WORK TO COMPLETE:
Transcribe the records exactly from the line with "3. The computer" to the end, both included.

DATA SECTION:

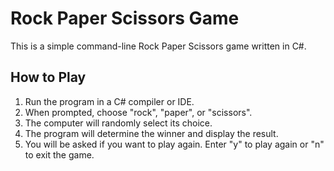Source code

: # Rock Paper Scissors Game

This is a simple command-line Rock Paper Scissors game written in C#.

## How to Play

1. Run the program in a C# compiler or IDE.
2. When prompted, choose "rock", "paper", or "scissors".
3. The computer will randomly select its choice.
4. The program will determine the winner and display the result.
5. You will be asked if you want to play again. Enter "y" to play again or "n" to exit the game.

OUTPUT OF THE TASK:
3. The computer will randomly select its choice.
4. The program will determine the winner and display the result.
5. You will be asked if you want to play again. Enter "y" to play again or "n" to exit the game.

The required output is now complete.